First Article Inspection (FAI) is a formal verification process that confirms a production process can consistently produce a part or assembly that meets all engineering design requirements. It is not a prototype review or a one-time dimensional check — it is a complete, documented demonstration that the manufacturing process, tooling, materials, and controls are capable of producing conforming product at production rates.

The result of an FAI is a First Article Inspection Report (FAIR) — a structured package of forms, measurements, material certifications, and process documentation submitted to the customer for approval before production shipment is authorized.

Governing Standard AS9102 Rev B (SAE International)
Primary Industries Aerospace, Defense, Space, MRO
Output Document FAIR (First Article Inspection Report) — 3 Forms
Typical Cycle Time 5–15 business days (paper); 1–4 days (digital)

When Is an FAI Required?

AS9102 defines specific trigger events that require a full or partial FAI. Understanding these triggers prevents the most common submission mistake — sending a partial FAIR when a full one is required.

Full FAI Required
  • New part number — first time ever produced
  • New supplier producing an existing part number
  • Engineering change that affects form, fit, or function
  • Production break of 2+ years (customer-defined threshold)
  • Change in manufacturing location or facility
  • Change in manufacturing process, tooling, or raw material source
  • Change that affects a design characteristic on the drawing
Partial FAI May Suffice
  • Minor process change that does not affect design characteristics
  • Change in subcontractor for non-critical processing (e.g., plating vendor)
  • Resubmission after a rejected FAIR with only specific items corrected
  • Customer-approved waiver for low-risk administrative changes
Always confirm partial FAI scope in writing with the customer before submitting. Scope assumptions are the leading cause of rejected FAIR packages.

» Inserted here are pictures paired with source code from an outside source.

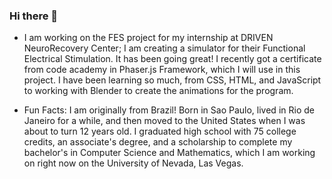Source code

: ### Hi there 👋

<!--
**xbvkano/xbvkano** is a ✨ _special_ ✨ repository because its `README.md` (this file) appears on your GitHub profile.

Here are some ideas to get you started:

- 🔭 I’m currently working on ...
- 🌱 I’m currently learning ...
- 👯 I’m looking to collaborate on ...
- 🤔 I’m looking for help with ...
- 💬 Ask me about ...
- 📫 How to reach me: ...
- 😄 Pronouns: ...
- ⚡ Fun fact: ...
-->

- I am working on the FES project for my internship at DRIVEN NeuroRecovery Center; I am creating a simulator for their Functional Electrical Stimulation. It has been going great! I recently got a certificate from code academy in Phaser.js Framework, which I will use in this project. I have been learning so much, from CSS, HTML, and JavaScript to working with Blender to create the animations for the program.

- Fun Facts: I am originally from Brazil! Born in Sao Paulo, lived in Rio de Janeiro for a while, and then moved to the United States when I was about to turn 12 years old. I graduated high school with 75 college credits, an associate's degree, and a scholarship to complete my bachelor's in Computer Science and Mathematics, which I am working on right now on the University of Nevada, Las Vegas.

AS9102 Explained: The Three Forms

AS9102 Rev B structures the FAIR around three distinct forms. Each form has a defined scope, required fields, and responsible party. Here is what each one covers — in plain English.

Form 1

Design Documentation

Part Number, Drawing, Materials & Finish

Form 1 establishes the identity of the part and the design baseline against which all measurements are taken. It links the physical part to a specific revision of the engineering drawing, materials specification, and applicable process specifications.

Required Field
What It Captures
Common Rejection Reason
Part Number & Revision
Exact drawing revision at time of FAI
Mismatched rev level vs. current drawing
Part Name
Nomenclature per engineering drawing
Informal name used instead of drawing name
Material & Spec
Material specification number and alloy/grade
Generic material call-out without spec number
Finish / Process Spec
Surface treatment, coating, heat treat requirements
Missing process spec revision level
Design Change Authority
ECO/ECN number if applicable
Change reflected in part but no ECO documented
Signature & Date
Quality engineer who compiled the FAIR
Unsigned or undated — automatic rejection
Form 2

Product Accountability

Raw Material, Purchased Parts & Subcontracted Processes

Form 2 provides material and subcontractor traceability. Every material on the drawing bill of materials — and every special process applied to the part — must have a corresponding entry with certification documentation attached.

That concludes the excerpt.